The vice president's legal counsel is said to be the top candidate to replace Libby as chief of staff.

October 30, 2005|Tom Hamburger | Times Staff Writer

WASHINGTON — From the podium at the Justice Department on Friday, Patrick J. Fitzgerald, the special prosecutor in the CIA leak investigation, advised everyone "to take a deep breath" and allow the justice system to do its work.

On Saturday, Washington took that breath.

White House Deputy Chief of Staff Karl Rove, who remains under investigation by Fitzgerald, was home with his family. His attorney, Robert Luskin, spent a quiet day fielding phone calls.

A few people were at their desks at the office of Vice President Dick Cheney, where the departure of I. Lewis "Scooter" Libby was said to have created a noticeable vacuum.

Libby resigned as the vice president's chief of staff Friday after a federal grand jury indicted him on charges of perjury, obstruction of justice and making false statements to investigators. Libby has been close to Cheney for years and ran the office in close consultation with the vice president.

Fitzgerald launched his probe to determine who leaked the name of a covert CIA operative, Valerie Plame, to members of the media. Identifying an undercover officer can be a felony in certain circumstances. Fitzgerald did not charge anyone with that crime but alleged that Libby had lied to FBI agents and the grand jury.

The leading candidate to replace Libby as chief of staff is another longtime member of Cheney's inner circle, David S. Addington, said two Republicans who were following events. Addington serves as the vice president's legal counsel and, like Libby, is considered a staunch conservative who does not shy from confrontation.

Cheney's office declined to comment Saturday on any personnel changes. There were indications that the vice president might not have made a final decision on Libby's successor. Also on the list of possible replacements were Eric Edelman and Mary Matalin. Edelman, a former ambassador to Turkey who is now at the Pentagon, worked closely with Cheney in the past. Matalin, a communications expert, served as a deputy to Cheney and President Bush during their first term.
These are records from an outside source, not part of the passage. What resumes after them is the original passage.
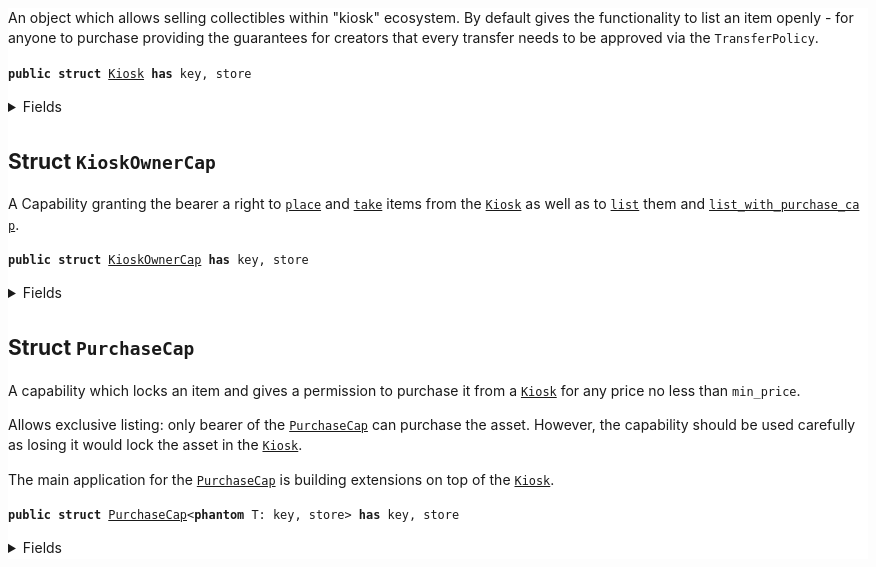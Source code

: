 An object which allows selling collectibles within "kiosk" ecosystem.
By default gives the functionality to list an item openly - for anyone
to purchase providing the guarantees for creators that every transfer
needs to be approved via the <code>TransferPolicy</code>.


<pre><code><b>public</b> <b>struct</b> <a href="../sui/kiosk.md#sui_kiosk_Kiosk">Kiosk</a> <b>has</b> key, store
</code></pre>



<details><summary>Fields</summary></details>

<a name="sui_kiosk_KioskOwnerCap"></a>

## Struct `KioskOwnerCap`

A Capability granting the bearer a right to <code><a href="../sui/kiosk.md#sui_kiosk_place">place</a></code> and <code><a href="../sui/kiosk.md#sui_kiosk_take">take</a></code> items
from the <code><a href="../sui/kiosk.md#sui_kiosk_Kiosk">Kiosk</a></code> as well as to <code><a href="../sui/kiosk.md#sui_kiosk_list">list</a></code> them and <code><a href="../sui/kiosk.md#sui_kiosk_list_with_purchase_cap">list_with_purchase_cap</a></code>.


<pre><code><b>public</b> <b>struct</b> <a href="../sui/kiosk.md#sui_kiosk_KioskOwnerCap">KioskOwnerCap</a> <b>has</b> key, store
</code></pre>



<details><summary>Fields</summary></details>

<a name="sui_kiosk_PurchaseCap"></a>

## Struct `PurchaseCap`

A capability which locks an item and gives a permission to
purchase it from a <code><a href="../sui/kiosk.md#sui_kiosk_Kiosk">Kiosk</a></code> for any price no less than <code>min_price</code>.

Allows exclusive listing: only bearer of the <code><a href="../sui/kiosk.md#sui_kiosk_PurchaseCap">PurchaseCap</a></code> can
purchase the asset. However, the capability should be used
carefully as losing it would lock the asset in the <code><a href="../sui/kiosk.md#sui_kiosk_Kiosk">Kiosk</a></code>.

The main application for the <code><a href="../sui/kiosk.md#sui_kiosk_PurchaseCap">PurchaseCap</a></code> is building extensions
on top of the <code><a href="../sui/kiosk.md#sui_kiosk_Kiosk">Kiosk</a></code>.


<pre><code><b>public</b> <b>struct</b> <a href="../sui/kiosk.md#sui_kiosk_PurchaseCap">PurchaseCap</a>&lt;<b>phantom</b> T: key, store&gt; <b>has</b> key, store
</code></pre>



<details><summary>Fields</summary></details>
Addington has been embroiled in some tough bureaucratic battles on behalf of the vice president, some of which concerned enhancing the power of the executive branch, a longtime interest of Cheney's.

For example, it was Addington who developed the legal arguments used to shield Cheney from demands by Congress and its investigative agency that the vice president reveal information about private meetings with energy industry lobbyists, which were held while he was drafting his national energy policy report.

Addington was one of the authors of the White House memo that critics said justified the use of torture on terrorism suspects. And he formally requested that a website making fun of Lynne Cheney, the vice president's wife, take down its material.

Addington came to know Cheney in 1984, when he was counsel to the House Permanent Select Committee on Intelligence, on which then-congressman Cheney sat. When Cheney was Defense secretary in President George H.W. Bush's administration, Addington served as general counsel to Defense and special assistant to Cheney.

The Fitzgerald investigation began after Robert Novak revealed Plame's CIA affiliation in a July 2003 newspaper column. Plame is married to former diplomat Joseph C. Wilson IV, who was then gaining prominence for accusing the Bush administration of "twisting" intelligence to exaggerate the Iraqi threat before the war.

Administration critics said Plame's CIA work was leaked to the media to discredit Wilson, by suggesting that a CIA mission he took to investigate Iraq's alleged interest in obtaining weapons material from Africa was a boondoggle arranged by his wife.

The indictment filed Friday against Libby contains a brief mention of Addington. It says that two days after Wilson went public with his criticism of the administration in a July 2003 op-ed piece, Libby consulted with Addington, asking what paperwork the CIA would have if an employee's spouse undertook an overseas trip. The indictment did not specify how Addington replied.

Addington did not respond to requests for comment Saturday.